"jethrodaniel" does not appear to have the copyright to offer that license, but it's hard for Github to determine that in general, so I doubt they would be liable for the error.
Even if it's somehow available under an MIT license (which is questionable on the part of jethrodaniel), there's still infringement. MIT isn't public domain, it still has
> The above copyright notice and this permission notice shall be included in all copies or substantial portions of the Software.
Replicating it without complying with those terms is still infringement.
this. People are being willfully blind here, like cult members looking dead-eyed at their leader and chanting "This is great" as they drink the kool-aid.
And from Microsoft no less, once outcast for mass poisoning.
Actually the legal system is evidence based. Microsoft has evidence that the code they are producing is licensed under MIT as far as they can reasonably know. There's no definitive way to know that who actually owns the original copyright.
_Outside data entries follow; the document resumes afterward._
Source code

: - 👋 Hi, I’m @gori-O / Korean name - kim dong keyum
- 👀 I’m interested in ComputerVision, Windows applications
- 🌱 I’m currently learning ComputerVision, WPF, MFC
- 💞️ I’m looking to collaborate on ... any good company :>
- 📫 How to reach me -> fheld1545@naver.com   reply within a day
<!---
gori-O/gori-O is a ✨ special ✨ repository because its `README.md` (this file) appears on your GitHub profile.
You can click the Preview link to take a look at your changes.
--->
I could grant permission to use my repo, but maybe I got that code from someone else, who then got it from someone else and so on and so forth. It's a similar situation with stolen goods, if you unknowingly purchase stolen goods you usually cannot be charged for theft as long as there aren't obvious signs that it's stolen such as the goods being priced far below market value.
Microsoft has evidence that the code they are reproducing is MIT licensed, so are they intentionally violating that license or does this AI thing include the license and attribution in every snippet it generates?
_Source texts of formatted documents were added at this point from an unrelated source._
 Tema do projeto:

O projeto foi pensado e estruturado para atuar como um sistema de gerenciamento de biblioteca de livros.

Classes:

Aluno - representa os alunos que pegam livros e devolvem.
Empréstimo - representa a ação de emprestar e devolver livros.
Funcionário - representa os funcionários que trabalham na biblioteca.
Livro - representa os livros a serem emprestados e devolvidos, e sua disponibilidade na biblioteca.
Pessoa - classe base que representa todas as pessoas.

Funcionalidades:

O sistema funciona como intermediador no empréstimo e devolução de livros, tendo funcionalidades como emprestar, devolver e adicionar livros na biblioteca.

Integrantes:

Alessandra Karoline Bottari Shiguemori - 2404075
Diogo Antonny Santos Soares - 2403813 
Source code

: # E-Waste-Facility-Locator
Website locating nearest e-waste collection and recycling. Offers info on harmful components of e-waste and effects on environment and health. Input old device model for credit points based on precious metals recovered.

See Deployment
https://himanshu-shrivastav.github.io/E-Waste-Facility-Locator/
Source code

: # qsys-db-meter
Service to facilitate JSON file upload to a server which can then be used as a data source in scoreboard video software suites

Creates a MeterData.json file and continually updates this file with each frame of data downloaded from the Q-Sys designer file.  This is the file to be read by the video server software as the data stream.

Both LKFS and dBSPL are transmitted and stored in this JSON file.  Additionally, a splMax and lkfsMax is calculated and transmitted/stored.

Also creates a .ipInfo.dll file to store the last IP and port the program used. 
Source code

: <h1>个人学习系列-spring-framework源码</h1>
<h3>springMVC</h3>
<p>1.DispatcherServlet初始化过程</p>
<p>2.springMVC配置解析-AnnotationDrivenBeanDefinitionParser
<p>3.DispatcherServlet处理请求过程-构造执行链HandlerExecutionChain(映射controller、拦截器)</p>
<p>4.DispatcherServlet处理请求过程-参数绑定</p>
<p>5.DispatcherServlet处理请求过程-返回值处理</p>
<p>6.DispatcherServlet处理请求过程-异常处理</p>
Major aspects of copyright infringement are strict liability, like a lot of civil actions around damages. It doesn't matter if you thought it was OK, there's still a damaged party that needs compensation according to the law. At best you'll simply avoid the criminal and punitive penalties.
No, PornHub doesn't have liability in a lot of cases because of 17 § 512, but has still had to deal with liability in general, which is why they nuked some 80% of their library not backed by verified individuals a while back.
A huge part of 17§512 is the DMCA takedown process mainly in 17§512(c)(3). Does Microsoft even have the ability to truly remove training data from the model? Or do they have to retrain on each DMCA takedown?
I personally don't want to have to upload proof of identity to GitHub and a signed document swearing that I own the copyright to all the code I upload to GitHub, or proof that I coded it. We need to be careful what we wish for.
> THE SOFTWARE IS PROVIDED “AS IS”, WITHOUT WARRANTY OF ANY KIND, EXPRESS OR IMPLIED, INCLUDING BUT NOT LIMITED TO THE WARRANTIES OF MERCHANTABILITY, FITNESS FOR A PARTICULAR PURPOSE AND NONINFRINGEMENT.
If they had a reasonable basis for believing they had a license they're in the clear. "I didn't know" might not be enough but "I had good reasons to think otherwise" is.
I’m not a lawyer but my understanding these are torts so all you have to prove is Microsoft has liability. I think this would be easy to prove due to the way neural networks work since it’s just a way of performing a search.
Since it’s a tort I don’t think you have to prove they should have know it would return copyrighted code, the fact that it does is enough to have liability.
"jethrodaniel" does not appear to have the copyright to offer that license, but it's hard for Github to determine that in general, so I doubt they would be liable for the error.